- WORK INSTRUCTION: Scan the entries and copy each line where the word "that" is present.

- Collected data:
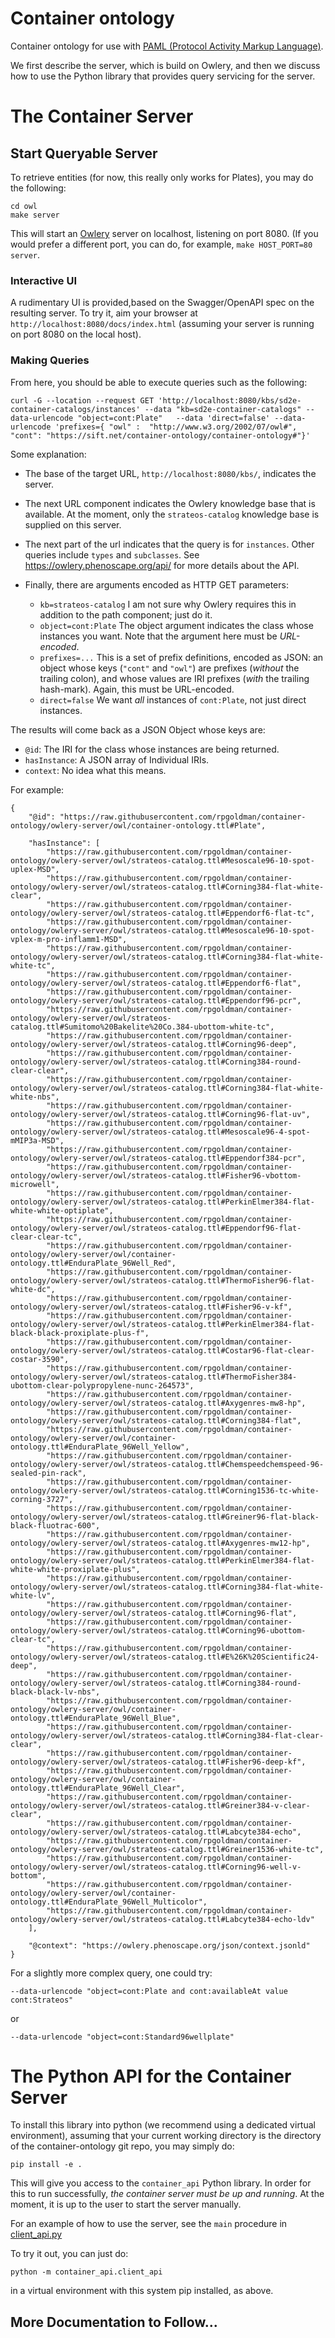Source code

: # Container ontology
Container ontology for use with [PAML (Protocol Activity Markup Language)](https://github.com/SD2E/PAML-specification).

We first describe the server, which is build on Owlery, and then we discuss how to use the Python library that provides query servicing for the server.

# The Container Server

## Start Queryable Server

To retrieve entities (for now, this really only works for Plates), you may do the following:

    cd owl
    make server
    
This will start an [Owlery](https://github.com/phenoscape/owlery) server on localhost, listening on port 8080.  (If you would prefer a different port, you can do, for example, `make HOST_PORT=80 server`.

### Interactive UI

A rudimentary UI is provided,based on the Swagger/OpenAPI spec on the resulting server.  To try it, aim your browser at `http://localhost:8080/docs/index.html` (assuming your server is running on port 8080 on the local host).

### Making Queries

From here, you should be able to execute queries such as the following:

    curl -G --location --request GET 'http://localhost:8080/kbs/sd2e-container-catalogs/instances' --data "kb=sd2e-container-catalogs" --data-urlencode "object=cont:Plate"   --data 'direct=false' --data-urlencode 'prefixes={ "owl" :  "http://www.w3.org/2002/07/owl#", "cont": "https://sift.net/container-ontology/container-ontology#"}'

Some explanation:

* The base of the target URL, `http://localhost:8080/kbs/`, indicates the server.

* The next URL component indicates the Owlery knowledge base that is available.  At the moment, only the `strateos-catalog` knowledge base is supplied on this server.

* The next part of the url indicates that the query is for `instances`.  Other queries include `types` and `subclasses`.  See https://owlery.phenoscape.org/api/ for more details about the API.

* Finally, there are arguments encoded as HTTP GET parameters:

    * `kb=strateos-catalog` I am not sure why Owlery requires this in addition to the path component; just do it.
    * `object=cont:Plate` The object argument indicates the class whose instances you want.  Note that the argument here must be *URL-encoded*.
    * `prefixes=...` This is a set of prefix definitions, encoded as JSON: an object whose keys (`"cont"` and `"owl"`) are prefixes (*without* the trailing colon), and whose values are IRI prefixes (*with* the trailing hash-mark).  Again, this must be URL-encoded.
    * `direct=false` We want *all* instances of `cont:Plate`, not just direct instances.
    
The results will come back as a JSON Object whose keys are:

* `@id`: The IRI for the class whose instances are being returned.
* `hasInstance`: A JSON array of Individual IRIs.
* `context`: No idea what this means.

For example:

    {
        "@id": "https://raw.githubusercontent.com/rpgoldman/container-ontology/owlery-server/owl/container-ontology.ttl#Plate",

        "hasInstance": [
            "https://raw.githubusercontent.com/rpgoldman/container-ontology/owlery-server/owl/strateos-catalog.ttl#Mesoscale96-10-spot-uplex-MSD",
            "https://raw.githubusercontent.com/rpgoldman/container-ontology/owlery-server/owl/strateos-catalog.ttl#Corning384-flat-white-clear",
            "https://raw.githubusercontent.com/rpgoldman/container-ontology/owlery-server/owl/strateos-catalog.ttl#Eppendorf6-flat-tc",
            "https://raw.githubusercontent.com/rpgoldman/container-ontology/owlery-server/owl/strateos-catalog.ttl#Mesoscale96-10-spot-vplex-m-pro-inflamm1-MSD",
            "https://raw.githubusercontent.com/rpgoldman/container-ontology/owlery-server/owl/strateos-catalog.ttl#Corning384-flat-white-white-tc",
            "https://raw.githubusercontent.com/rpgoldman/container-ontology/owlery-server/owl/strateos-catalog.ttl#Eppendorf6-flat",
            "https://raw.githubusercontent.com/rpgoldman/container-ontology/owlery-server/owl/strateos-catalog.ttl#Eppendorf96-pcr",
            "https://raw.githubusercontent.com/rpgoldman/container-ontology/owlery-server/owl/strateos-catalog.ttl#Sumitomo%20Bakelite%20Co.384-ubottom-white-tc",
            "https://raw.githubusercontent.com/rpgoldman/container-ontology/owlery-server/owl/strateos-catalog.ttl#Corning96-deep",
            "https://raw.githubusercontent.com/rpgoldman/container-ontology/owlery-server/owl/strateos-catalog.ttl#Corning384-round-clear-clear",
            "https://raw.githubusercontent.com/rpgoldman/container-ontology/owlery-server/owl/strateos-catalog.ttl#Corning384-flat-white-white-nbs",
            "https://raw.githubusercontent.com/rpgoldman/container-ontology/owlery-server/owl/strateos-catalog.ttl#Corning96-flat-uv",
            "https://raw.githubusercontent.com/rpgoldman/container-ontology/owlery-server/owl/strateos-catalog.ttl#Mesoscale96-4-spot-mMIP3a-MSD",
            "https://raw.githubusercontent.com/rpgoldman/container-ontology/owlery-server/owl/strateos-catalog.ttl#Eppendorf384-pcr",
            "https://raw.githubusercontent.com/rpgoldman/container-ontology/owlery-server/owl/strateos-catalog.ttl#Fisher96-vbottom-microwell",
            "https://raw.githubusercontent.com/rpgoldman/container-ontology/owlery-server/owl/strateos-catalog.ttl#PerkinElmer384-flat-white-white-optiplate",
            "https://raw.githubusercontent.com/rpgoldman/container-ontology/owlery-server/owl/strateos-catalog.ttl#Eppendorf96-flat-clear-clear-tc",
            "https://raw.githubusercontent.com/rpgoldman/container-ontology/owlery-server/owl/container-ontology.ttl#EnduraPlate_96Well_Red",
            "https://raw.githubusercontent.com/rpgoldman/container-ontology/owlery-server/owl/strateos-catalog.ttl#ThermoFisher96-flat-white-dc",
            "https://raw.githubusercontent.com/rpgoldman/container-ontology/owlery-server/owl/strateos-catalog.ttl#Fisher96-v-kf",
            "https://raw.githubusercontent.com/rpgoldman/container-ontology/owlery-server/owl/strateos-catalog.ttl#PerkinElmer384-flat-black-black-proxiplate-plus-f",
            "https://raw.githubusercontent.com/rpgoldman/container-ontology/owlery-server/owl/strateos-catalog.ttl#Costar96-flat-clear-costar-3590",
            "https://raw.githubusercontent.com/rpgoldman/container-ontology/owlery-server/owl/strateos-catalog.ttl#ThermoFisher384-ubottom-clear-polypropylene-nunc-264573",
            "https://raw.githubusercontent.com/rpgoldman/container-ontology/owlery-server/owl/strateos-catalog.ttl#Axygenres-mw8-hp",
            "https://raw.githubusercontent.com/rpgoldman/container-ontology/owlery-server/owl/strateos-catalog.ttl#Corning384-flat",
            "https://raw.githubusercontent.com/rpgoldman/container-ontology/owlery-server/owl/container-ontology.ttl#EnduraPlate_96Well_Yellow",
            "https://raw.githubusercontent.com/rpgoldman/container-ontology/owlery-server/owl/strateos-catalog.ttl#Chemspeedchemspeed-96-sealed-pin-rack",
            "https://raw.githubusercontent.com/rpgoldman/container-ontology/owlery-server/owl/strateos-catalog.ttl#Corning1536-tc-white-corning-3727",
            "https://raw.githubusercontent.com/rpgoldman/container-ontology/owlery-server/owl/strateos-catalog.ttl#Greiner96-flat-black-black-fluotrac-600",
            "https://raw.githubusercontent.com/rpgoldman/container-ontology/owlery-server/owl/strateos-catalog.ttl#Axygenres-mw12-hp",
            "https://raw.githubusercontent.com/rpgoldman/container-ontology/owlery-server/owl/strateos-catalog.ttl#PerkinElmer384-flat-white-white-proxiplate-plus",
            "https://raw.githubusercontent.com/rpgoldman/container-ontology/owlery-server/owl/strateos-catalog.ttl#Corning384-flat-white-white-lv",
            "https://raw.githubusercontent.com/rpgoldman/container-ontology/owlery-server/owl/strateos-catalog.ttl#Corning96-flat",
            "https://raw.githubusercontent.com/rpgoldman/container-ontology/owlery-server/owl/strateos-catalog.ttl#Corning96-ubottom-clear-tc",
            "https://raw.githubusercontent.com/rpgoldman/container-ontology/owlery-server/owl/strateos-catalog.ttl#E%26K%20Scientific24-deep",
            "https://raw.githubusercontent.com/rpgoldman/container-ontology/owlery-server/owl/strateos-catalog.ttl#Corning384-round-black-black-lv-nbs",
            "https://raw.githubusercontent.com/rpgoldman/container-ontology/owlery-server/owl/container-ontology.ttl#EnduraPlate_96Well_Blue",
            "https://raw.githubusercontent.com/rpgoldman/container-ontology/owlery-server/owl/strateos-catalog.ttl#Corning384-flat-clear-clear",
            "https://raw.githubusercontent.com/rpgoldman/container-ontology/owlery-server/owl/strateos-catalog.ttl#Fisher96-deep-kf",
            "https://raw.githubusercontent.com/rpgoldman/container-ontology/owlery-server/owl/container-ontology.ttl#EnduraPlate_96Well_Clear",
            "https://raw.githubusercontent.com/rpgoldman/container-ontology/owlery-server/owl/strateos-catalog.ttl#Greiner384-v-clear-clear",
            "https://raw.githubusercontent.com/rpgoldman/container-ontology/owlery-server/owl/strateos-catalog.ttl#Labcyte384-echo",
            "https://raw.githubusercontent.com/rpgoldman/container-ontology/owlery-server/owl/strateos-catalog.ttl#Greiner1536-white-tc",
            "https://raw.githubusercontent.com/rpgoldman/container-ontology/owlery-server/owl/strateos-catalog.ttl#Corning96-well-v-bottom",
            "https://raw.githubusercontent.com/rpgoldman/container-ontology/owlery-server/owl/container-ontology.ttl#EnduraPlate_96Well_Multicolor",
            "https://raw.githubusercontent.com/rpgoldman/container-ontology/owlery-server/owl/strateos-catalog.ttl#Labcyte384-echo-ldv"
        ],

        "@context": "https://owlery.phenoscape.org/json/context.jsonld"
    }

For a slightly more complex query, one could try:

`--data-urlencode "object=cont:Plate and cont:availableAt value cont:Strateos"`

or

`--data-urlencode "object=cont:Standard96wellplate"`

# The Python API for the Container Server

To install this library into python (we recommend using a dedicated virtual environment),
assuming that your current working directory is the directory of the container-ontology git
repo, you may simply do:

```
pip install -e .
```

This will give you access to the `container_api` Python library.  In order for this
to run successfully, *the container server must be up and running*.  At the moment, it
is up to the user to start the server manually.

For an example of how to use the server, see the `main` procedure in [client_api.py](src/container_api/client_api.py)

To try it out, you can just do:

```
python -m container_api.client_api
```

in a virtual environment with this system pip installed, as above.

## More Documentation to Follow...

- TASK OUTPUT:
We first describe the server, which is build on Owlery, and then we discuss how to use the Python library that provides query servicing for the server.
* The next URL component indicates the Owlery knowledge base that is available.  At the moment, only the `strateos-catalog` knowledge base is supplied on this server.
* The next part of the url indicates that the query is for `instances`.  Other queries include `types` and `subclasses`.  See https://owlery.phenoscape.org/api/ for more details about the API.
    * `object=cont:Plate` The object argument indicates the class whose instances you want.  Note that the argument here must be *URL-encoded*.
assuming that your current working directory is the directory of the container-ontology git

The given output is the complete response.